## Task details
Each line of the data below that contains "directory" must be copied.

## Provided records
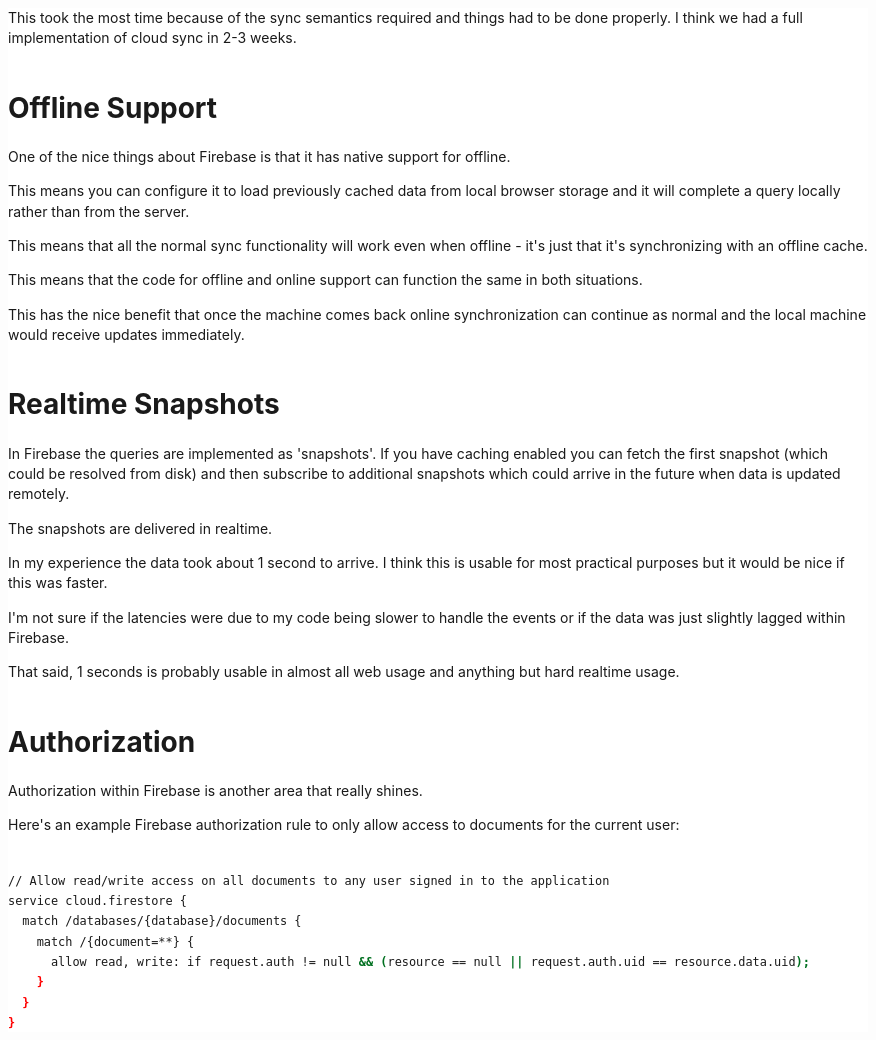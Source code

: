 This took the most time because of the sync semantics required and things 
had to be done properly. I think we had a full implementation of cloud sync 
in 2-3 weeks.

# Offline Support 

One of the nice things about Firebase is that it has native support for offline.

This means you can configure it to load previously cached data from local
browser storage and it will complete a query locally rather than from the
server.

This means that all the normal sync functionality will work even when offline - 
it's just that it's synchronizing with an offline cache.  

This means that the code for offline and online support can function the same in
both situations.

This has the nice benefit that once the machine comes back online synchronization
can continue as normal and the local machine would receive updates immediately.  

# Realtime Snapshots

In Firebase the queries are implemented as 'snapshots'.  If you have caching
enabled you can fetch the first snapshot (which could be resolved from disk) and
then subscribe to additional snapshots which could arrive in the future when 
data is updated remotely.

The snapshots are delivered in realtime.

In my experience the data took about 1 second to arrive.  I think this is usable
for most practical purposes but it would be nice if this was faster.

I'm not sure if the latencies were due to my code being slower to handle the events
or if the data was just slightly lagged within Firebase.

That said, 1 seconds is probably usable in almost all web usage and anything 
but hard realtime usage. 

# Authorization

Authorization within Firebase is another area that really shines.

Here's an example Firebase authorization rule to only allow access to documents 
for the current user:

```bash

// Allow read/write access on all documents to any user signed in to the application
service cloud.firestore {
  match /databases/{database}/documents {
    match /{document=**} {
      allow read, write: if request.auth != null && (resource == null || request.auth.uid == resource.data.uid);
    }
  }
}

```
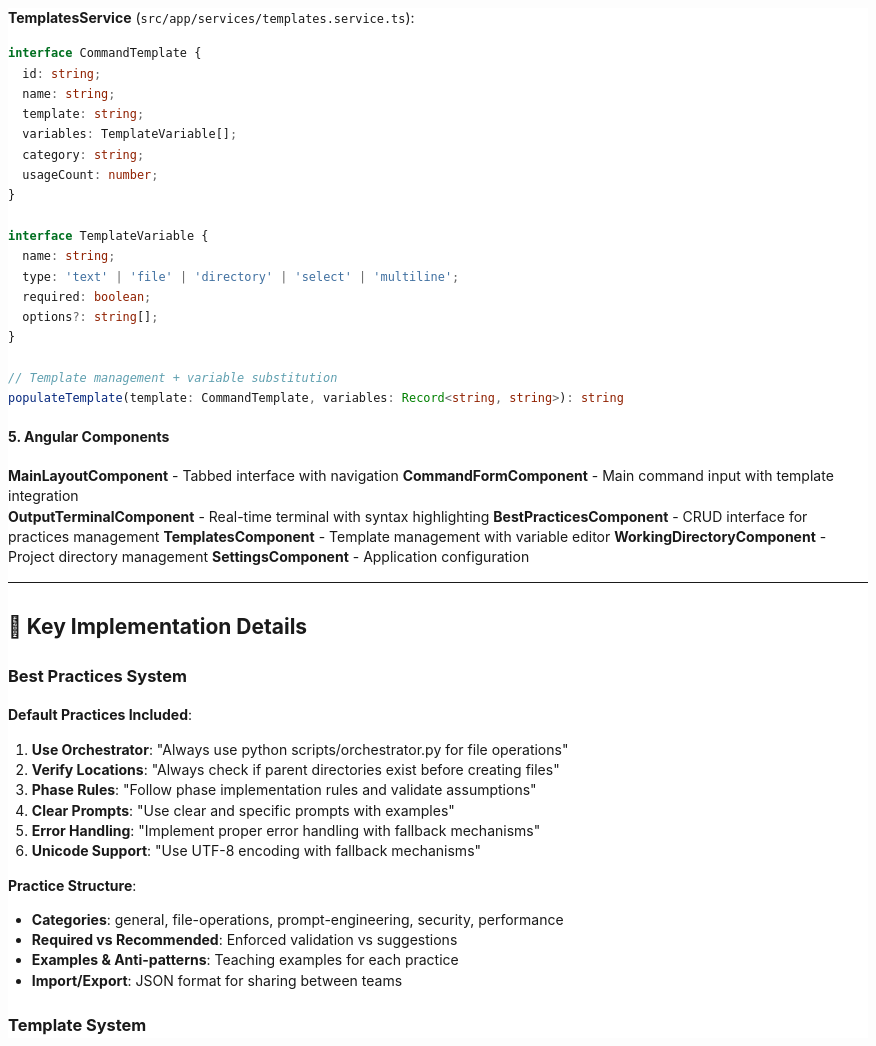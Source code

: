 **TemplatesService** (`src/app/services/templates.service.ts`):
```typescript
interface CommandTemplate {
  id: string;
  name: string;
  template: string;
  variables: TemplateVariable[];
  category: string;
  usageCount: number;
}

interface TemplateVariable {
  name: string;
  type: 'text' | 'file' | 'directory' | 'select' | 'multiline';
  required: boolean;
  options?: string[];
}

// Template management + variable substitution
populateTemplate(template: CommandTemplate, variables: Record<string, string>): string
```

#### 5. **Angular Components**

**MainLayoutComponent** - Tabbed interface with navigation
**CommandFormComponent** - Main command input with template integration  
**OutputTerminalComponent** - Real-time terminal with syntax highlighting
**BestPracticesComponent** - CRUD interface for practices management
**TemplatesComponent** - Template management with variable editor
**WorkingDirectoryComponent** - Project directory management
**SettingsComponent** - Application configuration

---

## 🔧 Key Implementation Details

### Best Practices System

**Default Practices Included**:
1. **Use Orchestrator**: "Always use python scripts/orchestrator.py for file operations"
2. **Verify Locations**: "Always check if parent directories exist before creating files"
3. **Phase Rules**: "Follow phase implementation rules and validate assumptions"
4. **Clear Prompts**: "Use clear and specific prompts with examples"
5. **Error Handling**: "Implement proper error handling with fallback mechanisms"
6. **Unicode Support**: "Use UTF-8 encoding with fallback mechanisms"

**Practice Structure**:
- **Categories**: general, file-operations, prompt-engineering, security, performance
- **Required vs Recommended**: Enforced validation vs suggestions
- **Examples & Anti-patterns**: Teaching examples for each practice
- **Import/Export**: JSON format for sharing between teams

### Template System
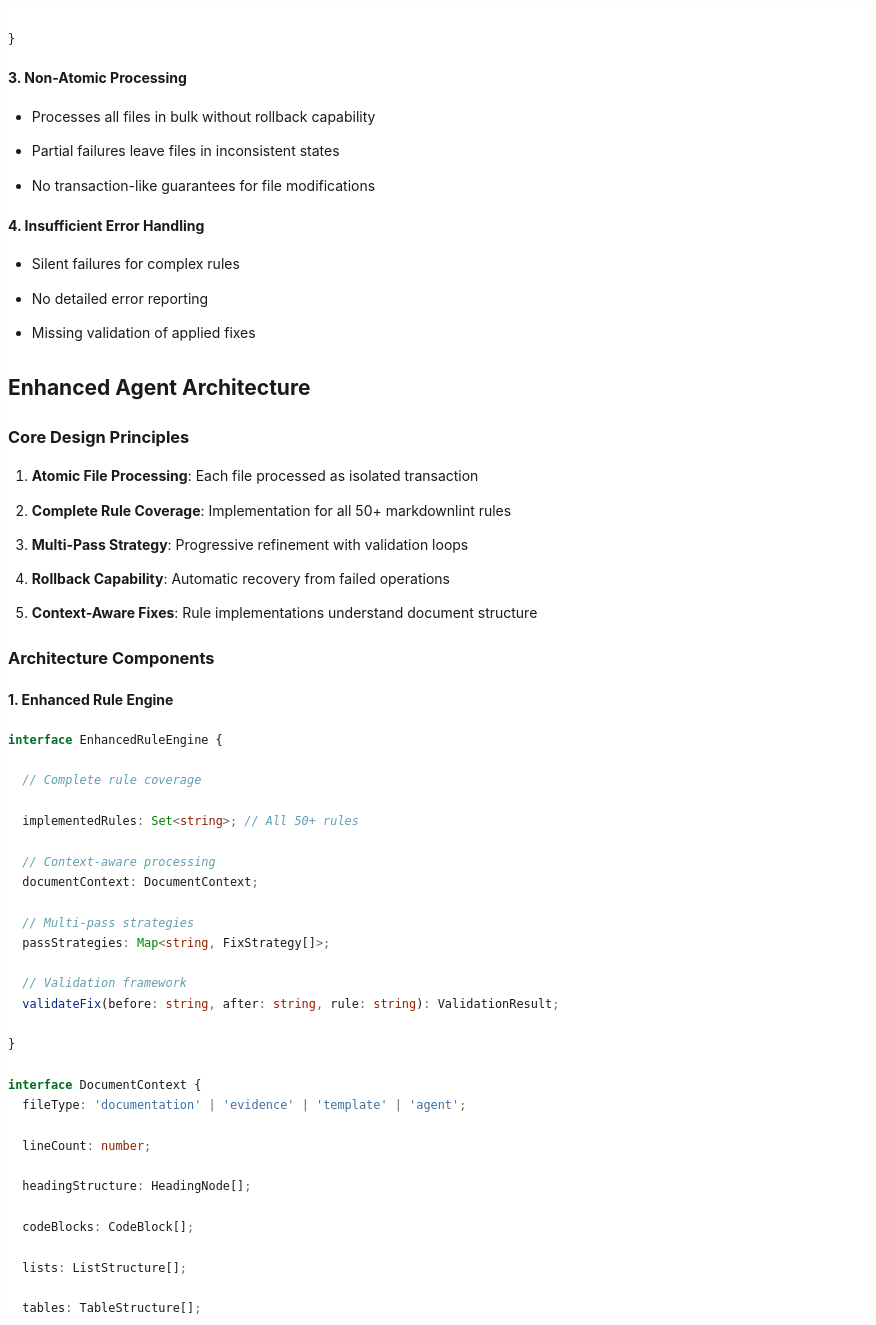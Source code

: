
 ```typescript

}
```

#### 3. Non-Atomic Processing

- Processes all files in bulk without rollback capability

- Partial failures leave files in inconsistent states
- No transaction-like guarantees for file modifications

#### 4. Insufficient Error Handling

- Silent failures for complex rules

- No detailed error reporting
- Missing validation of applied fixes

## Enhanced Agent Architecture

### Core Design Principles

1. **Atomic File Processing**: Each file processed as isolated transaction

2. **Complete Rule Coverage**: Implementation for all 50+ markdownlint rules

3. **Multi-Pass Strategy**: Progressive refinement with validation loops

4. **Rollback Capability**: Automatic recovery from failed operations
5. **Context-Aware Fixes**: Rule implementations understand document structure

### Architecture Components

#### 1. Enhanced Rule Engine

```typescript
interface EnhancedRuleEngine {

  // Complete rule coverage

  implementedRules: Set<string>; // All 50+ rules

  // Context-aware processing
  documentContext: DocumentContext;
  
  // Multi-pass strategies
  passStrategies: Map<string, FixStrategy[]>;
  
  // Validation framework
  validateFix(before: string, after: string, rule: string): ValidationResult;

}

interface DocumentContext {
  fileType: 'documentation' | 'evidence' | 'template' | 'agent';

  lineCount: number;

  headingStructure: HeadingNode[];

  codeBlocks: CodeBlock[];

  lists: ListStructure[];

  tables: TableStructure[];

```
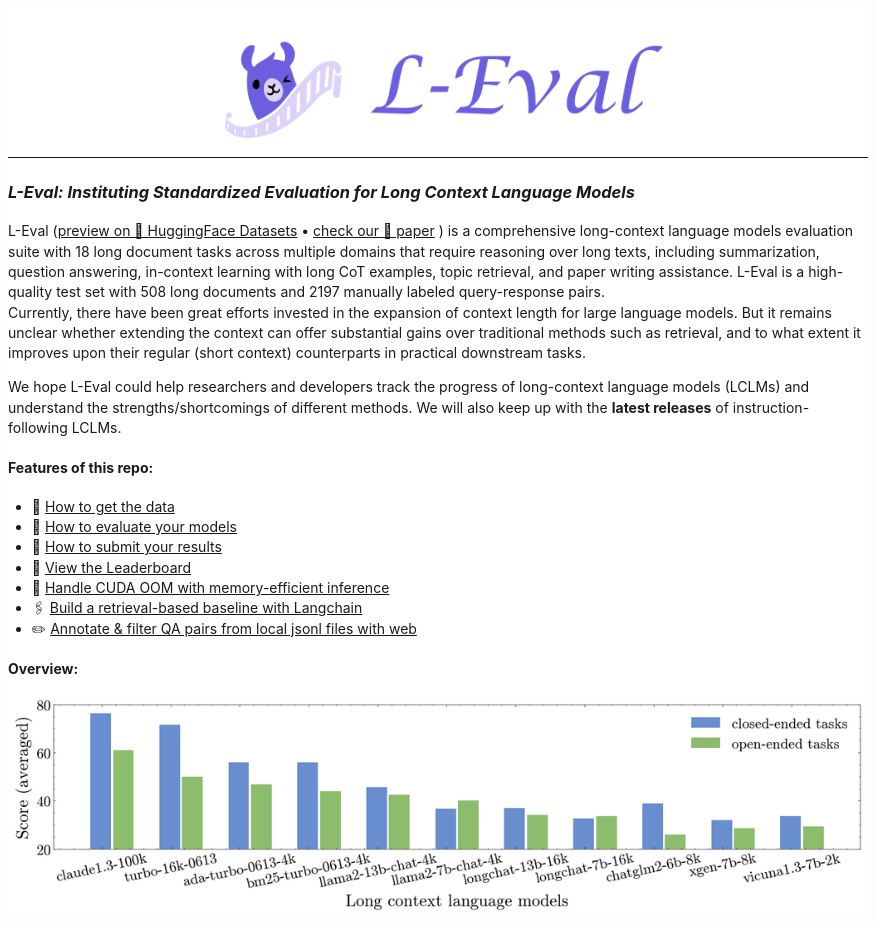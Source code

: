 <div align="center">
<img src="figs/logo.png" border="0" width=450px/>
</div>

------
### *L-Eval: Instituting Standardized Evaluation for Long Context Language Models*

L-Eval ([preview on 🤗 HuggingFace Datasets](https://huggingface.co/datasets/L4NLP/LEval) • [check our 📃 paper](https://arxiv.org/abs/2307.11088) ) is a comprehensive long-context language models evaluation suite with 18 long document tasks across multiple domains that require reasoning over long texts, including summarization, question answering, in-context learning with long CoT examples, topic retrieval, and paper writing assistance. L-Eval is a high-quality test set with 508 long documents and  2197 manually labeled query-response pairs.   
Currently, there have been great efforts invested in the expansion of context length for large language models. 
But it remains unclear whether extending the context can offer substantial gains over traditional methods such as retrieval, and to what extent it improves upon their regular (short context) counterparts  in practical downstream tasks. 

We hope L-Eval could help researchers and developers track the progress of long-context language models (LCLMs) and understand the strengths/shortcomings of different methods. We will also keep up with the **latest releases** of instruction-following LCLMs.

#### Features of this repo:
- 🧐 [How to get the data](#use)  
- 📏 [How to evaluate your models](#eval)  
- 📨 [How to submit your results](#submit)  
- 🔖 [View the Leaderboard](https://l-eval.github.io) 
- 🧭️ [Handle CUDA OOM with memory-efficient inference](#inference)
- 🖇️ [Build a retrieval-based baseline with Langchain](#tool)  
- ✏️ [Annotate & filter QA pairs from local jsonl files with web](#tool)

#### Overview:
<div align="center">
<img src="figs/lclms_bar.png" border="0" width=850px/>
</div>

## Exercise answer
  type: 'text' | 'file' | 'directory' | 'select' | 'multiline';
**WorkingDirectoryComponent** - Project directory management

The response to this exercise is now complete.